+++ DATASET +++

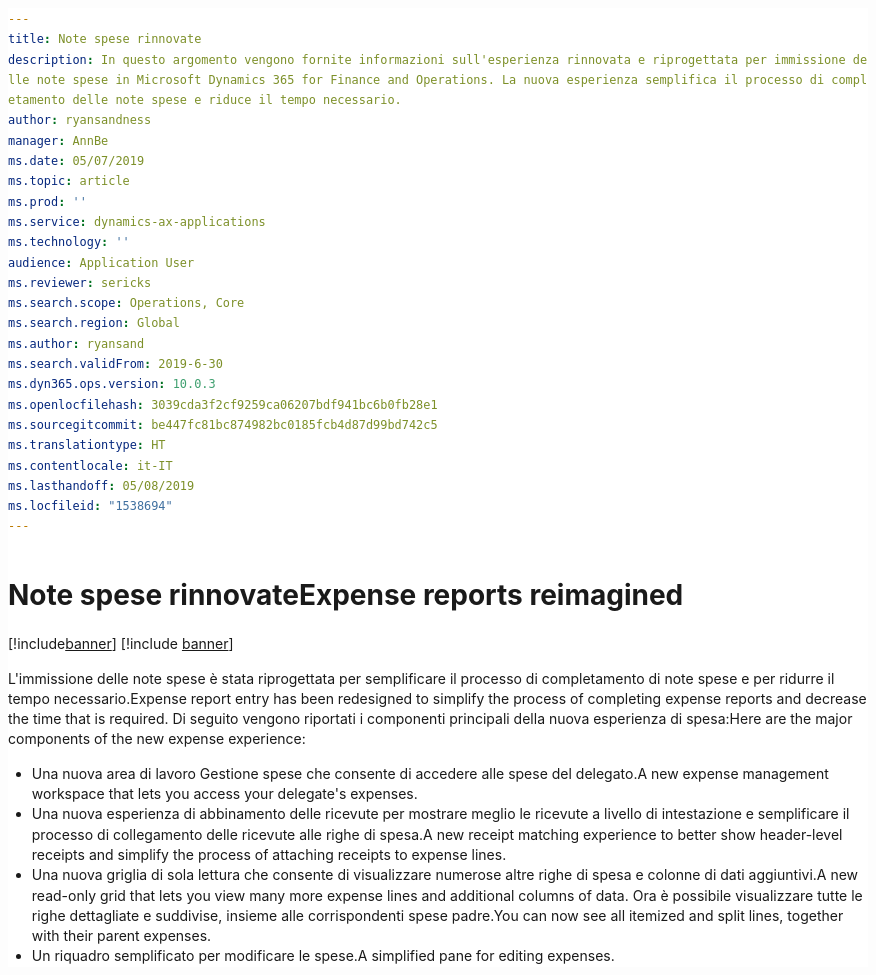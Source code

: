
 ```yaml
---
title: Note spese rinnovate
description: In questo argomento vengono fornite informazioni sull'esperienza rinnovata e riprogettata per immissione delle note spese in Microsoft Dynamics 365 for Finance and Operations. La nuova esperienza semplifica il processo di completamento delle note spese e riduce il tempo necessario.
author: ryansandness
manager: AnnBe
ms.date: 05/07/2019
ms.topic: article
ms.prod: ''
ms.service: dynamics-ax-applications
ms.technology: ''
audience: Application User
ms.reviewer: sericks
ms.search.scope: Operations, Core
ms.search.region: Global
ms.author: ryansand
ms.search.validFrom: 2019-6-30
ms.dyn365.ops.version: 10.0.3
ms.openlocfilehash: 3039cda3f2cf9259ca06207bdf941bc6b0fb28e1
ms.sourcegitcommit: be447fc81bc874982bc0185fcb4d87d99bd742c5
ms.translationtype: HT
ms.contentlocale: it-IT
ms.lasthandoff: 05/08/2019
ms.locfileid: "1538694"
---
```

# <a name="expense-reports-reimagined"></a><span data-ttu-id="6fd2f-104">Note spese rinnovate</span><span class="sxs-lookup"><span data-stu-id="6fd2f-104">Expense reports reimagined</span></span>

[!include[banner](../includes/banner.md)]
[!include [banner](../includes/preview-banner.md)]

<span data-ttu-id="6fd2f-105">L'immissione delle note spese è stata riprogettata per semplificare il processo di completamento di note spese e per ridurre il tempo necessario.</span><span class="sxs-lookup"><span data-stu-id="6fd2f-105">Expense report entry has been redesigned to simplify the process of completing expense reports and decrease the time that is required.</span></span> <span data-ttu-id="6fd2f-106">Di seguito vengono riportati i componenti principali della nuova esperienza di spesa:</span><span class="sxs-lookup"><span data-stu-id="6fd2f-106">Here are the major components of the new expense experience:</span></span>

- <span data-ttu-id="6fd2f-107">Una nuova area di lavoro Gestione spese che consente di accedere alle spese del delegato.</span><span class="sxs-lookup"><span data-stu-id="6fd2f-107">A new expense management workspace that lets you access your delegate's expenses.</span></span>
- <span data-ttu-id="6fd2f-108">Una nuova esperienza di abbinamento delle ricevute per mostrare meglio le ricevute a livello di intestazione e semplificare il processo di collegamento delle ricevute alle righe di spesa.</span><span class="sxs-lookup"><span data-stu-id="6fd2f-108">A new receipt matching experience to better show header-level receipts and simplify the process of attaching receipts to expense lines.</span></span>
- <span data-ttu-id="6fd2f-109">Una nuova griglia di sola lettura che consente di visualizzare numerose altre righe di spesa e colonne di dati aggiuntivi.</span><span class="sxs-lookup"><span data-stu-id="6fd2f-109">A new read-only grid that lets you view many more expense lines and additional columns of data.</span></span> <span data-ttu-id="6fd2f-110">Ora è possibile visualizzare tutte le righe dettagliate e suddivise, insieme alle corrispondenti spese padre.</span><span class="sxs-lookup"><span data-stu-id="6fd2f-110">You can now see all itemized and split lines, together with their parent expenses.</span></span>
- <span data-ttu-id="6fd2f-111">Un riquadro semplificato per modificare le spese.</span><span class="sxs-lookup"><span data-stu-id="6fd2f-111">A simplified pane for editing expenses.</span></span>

+++
+++ DATASET +++

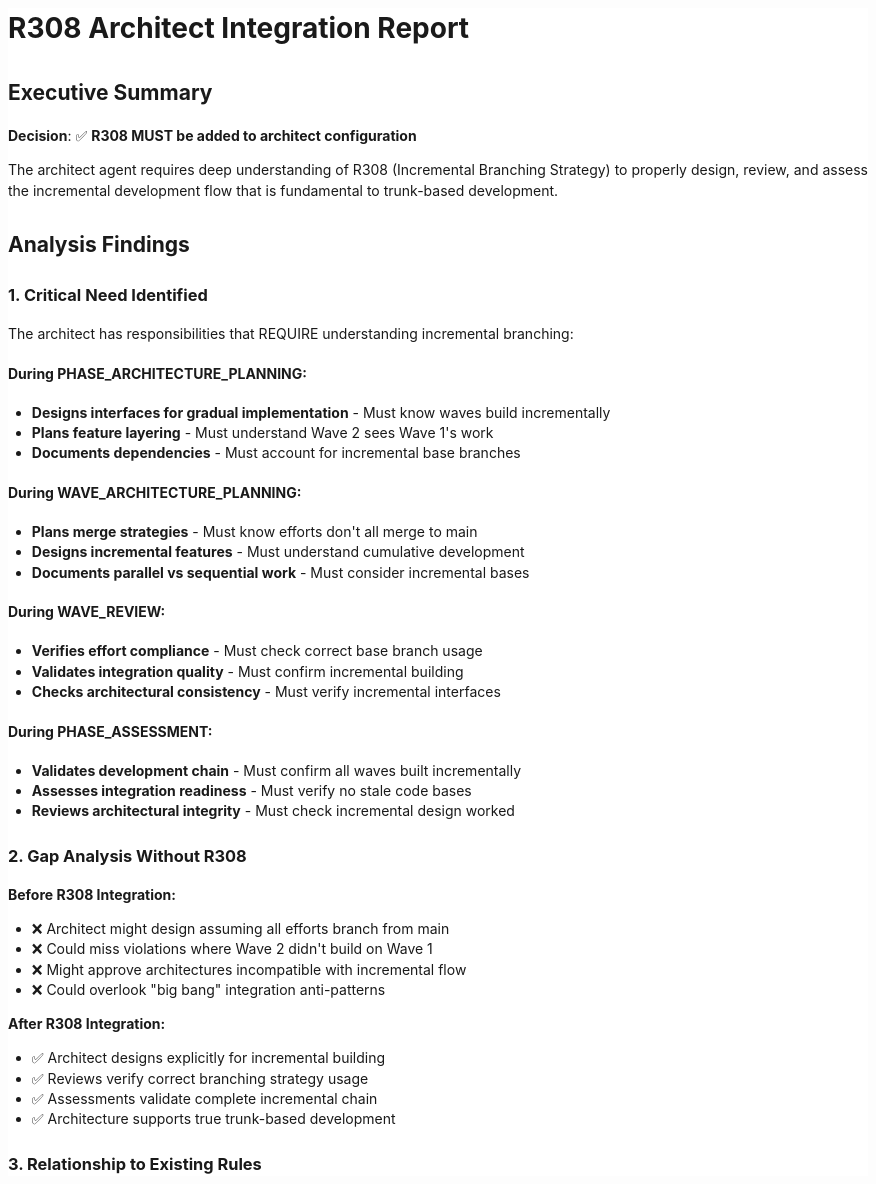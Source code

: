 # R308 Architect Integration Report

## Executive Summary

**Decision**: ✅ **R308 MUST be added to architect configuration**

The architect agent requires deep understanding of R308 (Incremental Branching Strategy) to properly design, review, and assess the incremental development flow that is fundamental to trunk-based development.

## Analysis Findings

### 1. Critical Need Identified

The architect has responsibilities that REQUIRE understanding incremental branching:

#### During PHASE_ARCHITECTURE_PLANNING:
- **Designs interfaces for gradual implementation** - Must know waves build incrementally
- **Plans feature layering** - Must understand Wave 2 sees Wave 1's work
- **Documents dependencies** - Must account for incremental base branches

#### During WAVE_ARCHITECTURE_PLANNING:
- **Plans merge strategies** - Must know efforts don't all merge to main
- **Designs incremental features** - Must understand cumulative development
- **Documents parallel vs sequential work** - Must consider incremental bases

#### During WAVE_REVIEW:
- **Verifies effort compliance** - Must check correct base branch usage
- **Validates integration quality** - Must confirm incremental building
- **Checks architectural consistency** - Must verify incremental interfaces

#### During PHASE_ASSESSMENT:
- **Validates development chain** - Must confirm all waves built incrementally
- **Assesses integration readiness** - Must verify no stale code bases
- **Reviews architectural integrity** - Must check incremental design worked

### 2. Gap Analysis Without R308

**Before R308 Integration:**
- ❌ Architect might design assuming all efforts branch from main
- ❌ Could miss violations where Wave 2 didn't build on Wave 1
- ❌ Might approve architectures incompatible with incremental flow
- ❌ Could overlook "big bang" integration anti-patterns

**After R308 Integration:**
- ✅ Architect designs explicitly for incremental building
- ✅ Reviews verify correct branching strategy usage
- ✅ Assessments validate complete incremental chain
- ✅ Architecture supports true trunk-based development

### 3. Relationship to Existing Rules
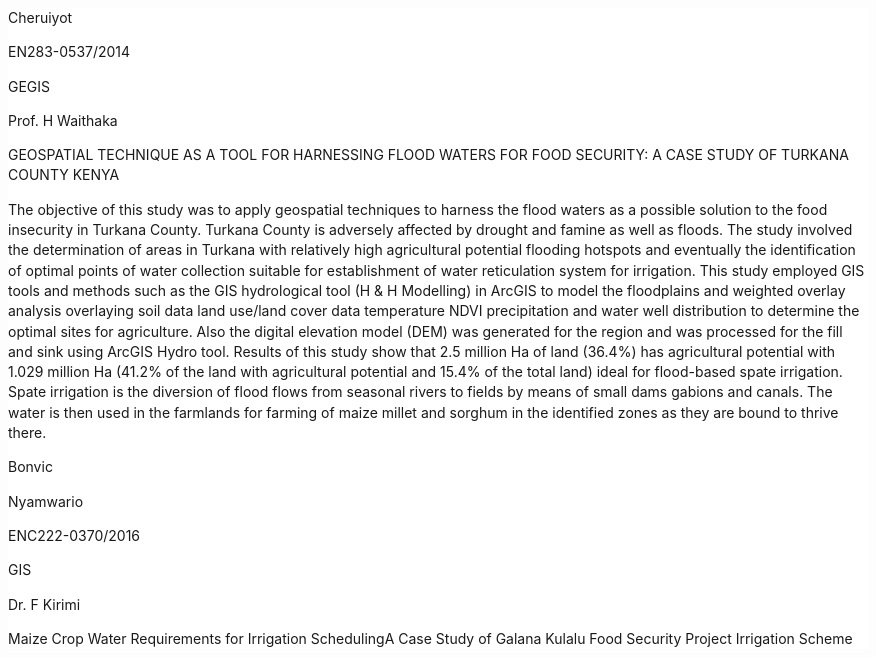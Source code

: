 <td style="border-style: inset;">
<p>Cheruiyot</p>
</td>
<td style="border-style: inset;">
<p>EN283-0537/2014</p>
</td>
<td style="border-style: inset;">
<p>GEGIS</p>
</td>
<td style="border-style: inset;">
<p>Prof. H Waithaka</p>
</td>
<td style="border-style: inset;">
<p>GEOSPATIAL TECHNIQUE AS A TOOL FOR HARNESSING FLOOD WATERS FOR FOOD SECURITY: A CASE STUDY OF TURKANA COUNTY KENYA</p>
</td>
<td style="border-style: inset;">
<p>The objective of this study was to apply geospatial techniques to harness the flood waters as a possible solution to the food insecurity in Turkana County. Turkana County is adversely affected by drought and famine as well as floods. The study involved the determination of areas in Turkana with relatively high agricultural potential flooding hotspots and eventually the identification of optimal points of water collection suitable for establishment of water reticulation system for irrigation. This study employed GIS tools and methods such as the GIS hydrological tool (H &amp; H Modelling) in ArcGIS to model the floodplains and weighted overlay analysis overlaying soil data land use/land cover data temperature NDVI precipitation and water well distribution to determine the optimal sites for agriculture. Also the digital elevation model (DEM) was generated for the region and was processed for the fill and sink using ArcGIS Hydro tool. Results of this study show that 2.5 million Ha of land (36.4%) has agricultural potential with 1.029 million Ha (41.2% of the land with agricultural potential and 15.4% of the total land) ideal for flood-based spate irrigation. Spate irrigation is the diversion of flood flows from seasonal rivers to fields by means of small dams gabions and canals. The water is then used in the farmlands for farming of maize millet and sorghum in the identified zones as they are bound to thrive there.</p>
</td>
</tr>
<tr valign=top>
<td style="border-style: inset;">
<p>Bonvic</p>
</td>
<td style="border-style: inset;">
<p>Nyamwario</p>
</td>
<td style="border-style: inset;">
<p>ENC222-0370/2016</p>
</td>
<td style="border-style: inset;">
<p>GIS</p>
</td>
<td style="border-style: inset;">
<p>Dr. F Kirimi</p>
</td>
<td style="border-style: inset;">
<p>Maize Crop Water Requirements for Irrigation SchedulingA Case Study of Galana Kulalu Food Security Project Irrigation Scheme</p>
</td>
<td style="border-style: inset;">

+++

_WORK TO BE COMPLETED_
Among the records, how many lines include the string "Operations"? State the number and add nothing.

_RESULT FOR THIS TASK_
2